» **EXERCISE DETAILS**: Reproduce exactly the lines below from the one containing "futtatáskor, siker esetén." through the one containing "A konfiguráció több", including both, and nothing else.
::::
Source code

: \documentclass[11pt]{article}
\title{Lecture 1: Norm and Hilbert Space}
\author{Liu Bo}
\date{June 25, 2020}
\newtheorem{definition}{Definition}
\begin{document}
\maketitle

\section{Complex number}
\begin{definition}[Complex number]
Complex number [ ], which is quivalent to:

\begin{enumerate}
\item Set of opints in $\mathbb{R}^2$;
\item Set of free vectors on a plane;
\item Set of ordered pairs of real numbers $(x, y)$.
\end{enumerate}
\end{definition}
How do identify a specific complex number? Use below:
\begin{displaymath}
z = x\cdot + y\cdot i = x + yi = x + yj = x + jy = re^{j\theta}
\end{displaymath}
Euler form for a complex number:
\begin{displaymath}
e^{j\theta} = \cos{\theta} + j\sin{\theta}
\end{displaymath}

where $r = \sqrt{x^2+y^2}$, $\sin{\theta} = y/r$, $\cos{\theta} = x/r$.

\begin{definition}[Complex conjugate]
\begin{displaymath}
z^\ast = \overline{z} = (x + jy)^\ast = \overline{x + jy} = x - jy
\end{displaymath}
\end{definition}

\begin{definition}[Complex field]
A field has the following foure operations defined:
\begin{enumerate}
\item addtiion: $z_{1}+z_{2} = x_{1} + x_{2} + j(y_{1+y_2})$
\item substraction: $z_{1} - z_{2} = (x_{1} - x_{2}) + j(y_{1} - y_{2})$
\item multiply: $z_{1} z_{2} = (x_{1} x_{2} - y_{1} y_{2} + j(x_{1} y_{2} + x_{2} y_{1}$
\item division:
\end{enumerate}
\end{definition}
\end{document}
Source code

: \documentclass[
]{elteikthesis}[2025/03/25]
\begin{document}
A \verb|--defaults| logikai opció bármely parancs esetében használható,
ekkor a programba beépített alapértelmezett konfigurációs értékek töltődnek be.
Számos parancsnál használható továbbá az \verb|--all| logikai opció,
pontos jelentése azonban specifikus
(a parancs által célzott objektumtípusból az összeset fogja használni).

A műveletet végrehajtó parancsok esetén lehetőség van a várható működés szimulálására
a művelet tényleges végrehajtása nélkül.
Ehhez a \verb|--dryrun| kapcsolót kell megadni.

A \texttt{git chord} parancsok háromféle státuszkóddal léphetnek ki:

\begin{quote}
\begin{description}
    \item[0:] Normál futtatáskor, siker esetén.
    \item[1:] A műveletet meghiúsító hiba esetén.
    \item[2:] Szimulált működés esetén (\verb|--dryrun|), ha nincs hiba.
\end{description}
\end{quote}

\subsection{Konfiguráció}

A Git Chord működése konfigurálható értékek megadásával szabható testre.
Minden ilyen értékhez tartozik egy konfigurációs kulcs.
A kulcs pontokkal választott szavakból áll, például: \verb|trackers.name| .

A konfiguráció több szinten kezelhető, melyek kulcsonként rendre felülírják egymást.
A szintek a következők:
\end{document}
::::
» **YOUR RESPONSE**:
    \item[0:] Normál futtatáskor, siker esetén.
    \item[1:] A műveletet meghiúsító hiba esetén.
    \item[2:] Szimulált működés esetén (\verb|--dryrun|), ha nincs hiba.
\end{description}
\end{quote}

\subsection{Konfiguráció}

A Git Chord működése konfigurálható értékek megadásával szabható testre.
Minden ilyen értékhez tartozik egy konfigurációs kulcs.
A kulcs pontokkal választott szavakból áll, például: \verb|trackers.name| .

A konfiguráció több szinten kezelhető, melyek kulcsonként rendre felülírják egymást.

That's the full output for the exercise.